Researchers developed a model to better understand how electrical stimulation affects individual nerve fibers, which could improve neuroprosthetics like cochlear implants.

## Contribution

A novel optimization procedure was introduced to fit computational models to individual nerve fiber responses with high precision.

## Key findings

- The model successfully reproduced detailed responses of individual auditory nerve fibers in guinea pigs.
- Parameter sets derived from the model allow for fiber-specific analysis of response properties like spike latency and refractory period.
- The method demonstrates high data consistency and model accuracy at sub-millisecond resolution.

## Abstract

Neuroprosthetics can partially restore the impaired system’s functionality. To improve such prosthetics, a quantitative understanding of the electrical stimulation of nerve fibers is required. This knowledge can best be represented by computational models of the process. Currently, most models of electrically stimulated nerve fibers are based on many different datasets, which mainly consist of the average analysis values of recordings of many nerve fibers. While this is a valid approach for understanding the fundamental neurophysiological response properties, both the combination of many different datasets and the average analysis can confound details in the response of the nerve fiber.

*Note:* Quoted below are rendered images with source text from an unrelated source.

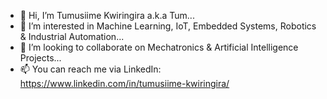 



- 👋 Hi, I’m Tumusiime Kwiringira a.k.a Tum...
- 👀 I’m interested in Machine Learning, IoT, Embedded Systems, Robotics & Industrial Automation...
- 💞️ I’m looking to collaborate on Mechatronics & Artificial Intelligence Projects...
- 📫 You can reach me via LinkedIn: https://www.linkedin.com/in/tumusiime-kwiringira/

<!---
TumusiimeK/TumusiimeK is a ✨ special ✨ repository because its `README.md` (this file) appears on your GitHub profile.
You can click the Preview link to take a look at your changes.
--->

To improve computational models of electrically stimulated nerve fibers further, we propose an optimization procedure that can fit the parameters of a neuron model to the response of a single nerve fiber to pulse-train stimulation. We show that in this way, the model can reproduce a wide variety of fiber responses of electrically stimulated auditory nerve fibers of guinea pigs in a remarkably detailed way on a scale of less than 1 ms. This not only illustrates the ability of the model, but also the quality and consistency of the data. We analyze and discuss the certainty and generalizability of the parameter sets thus exposed. The model parameters found by the optimization procedure can then form the basis for a detailed fiber-by-fiber analysis, which we illustrate by a correlation analysis of the predicted response properties (e.g., spike latency and refractory period) in the fiber response.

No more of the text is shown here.